Sunday, August 17, 2008

How to Have a "Great School District"

Scores from the 2006-07 STAR test of California schools were released on Tuesday. This is major event in the life of local schools. Not only does it effect their status under No Child Left Behind, but the scores are published in the newspaper as a source of public pride and shame. This is intentional. The decade-long movement for standardized testing and school accountability is based on the idea that we should know which schools are doing a good job and which are failing. Jack O'Connell, State Superintendent of Public Instruction, for example, called the tests a “bright light on school performance.”

Test scores are supposed to shine a light on the teachers and administrators. Yet, inevitably, someone will note that some of the light is shining past schools to the demographic profile of their students. Assistant Superintendent for the Kern High School District, Joe Thompson, for example, told the Californian that kids who are poor and learning English tend to bring Kern scores down.

Thompson's point seems reasonable enough, but how much difference do poverty and language make? I took this as an invitation for study and found that they actually matter a great deal of difference, even within Kern County. Have a look at this chart below. The dots are scores from Kern elementary districts on STAR tests (called API Base) in the last three sets of scores plotted by the percentage of students receiving free or reduced lunch. There is a pretty clear relationship here. As the percentage of students that qualify for free or reduced lunch goes up by one, it knocks down the average API by 2 points. On this basis alone, then, we should expect the difference in the scores of Richland (~80% free and reduced lunch) and Fruitvale or Norris (~5%) to be about 150 points. The actual difference is typically just a little more, about 185 points.

Surprisingly, not speaking English isn't quite as powerful a drag on test scores (see the chart below). However, note how few districts with more than a quarter of their students learning English score over 700. Consider too the fact that all of the Kern districts with scores better than 750 in the past three years have had fewer than 15% of their students considered "English Learners."
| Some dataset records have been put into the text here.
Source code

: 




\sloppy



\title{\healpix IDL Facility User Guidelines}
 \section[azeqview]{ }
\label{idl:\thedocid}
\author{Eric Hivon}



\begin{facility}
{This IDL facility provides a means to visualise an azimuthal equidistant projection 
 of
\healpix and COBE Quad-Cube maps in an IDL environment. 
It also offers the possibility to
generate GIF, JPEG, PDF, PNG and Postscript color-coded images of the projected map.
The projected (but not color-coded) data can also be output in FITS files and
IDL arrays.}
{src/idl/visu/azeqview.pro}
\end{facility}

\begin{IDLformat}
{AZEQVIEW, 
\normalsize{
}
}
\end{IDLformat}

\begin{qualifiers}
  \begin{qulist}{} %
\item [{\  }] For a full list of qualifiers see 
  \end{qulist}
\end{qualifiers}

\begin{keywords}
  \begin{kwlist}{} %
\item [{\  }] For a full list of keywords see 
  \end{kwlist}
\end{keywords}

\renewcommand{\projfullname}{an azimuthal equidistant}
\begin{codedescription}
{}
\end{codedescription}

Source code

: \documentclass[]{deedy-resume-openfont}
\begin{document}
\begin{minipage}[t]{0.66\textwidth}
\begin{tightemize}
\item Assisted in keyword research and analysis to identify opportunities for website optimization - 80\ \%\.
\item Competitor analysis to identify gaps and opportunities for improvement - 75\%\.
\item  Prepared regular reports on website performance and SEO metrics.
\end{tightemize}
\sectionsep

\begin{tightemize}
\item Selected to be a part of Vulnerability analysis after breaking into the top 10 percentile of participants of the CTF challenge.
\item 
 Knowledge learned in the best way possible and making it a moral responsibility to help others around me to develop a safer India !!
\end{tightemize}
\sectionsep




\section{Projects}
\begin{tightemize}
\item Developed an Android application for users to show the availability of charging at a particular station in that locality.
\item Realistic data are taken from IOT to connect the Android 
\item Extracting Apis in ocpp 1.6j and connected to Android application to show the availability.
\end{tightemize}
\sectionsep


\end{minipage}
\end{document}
At the elementary level, differences in Kern district test scores are primarily differences of demography. Poverty alone, measured by participation in the free or reduced lunch program explains almost 70% of the differences in scores, according to a regression model. That is not to say that some schools are not better than others. Most of the districts either consistently outperformed or consistently underperformed a prediction model based on subsidized lunch participation and the percentage of English Learners. Fruitvale and Norris did well by this standard, but so did Delano. Richland was a modest underachiever after taking these factors into account. But these differences are small by comparison. The most direct, though perhaps not the best, way to win test score honor in Kern County seems to be reducing the number of poor, non-English speakers in your schools.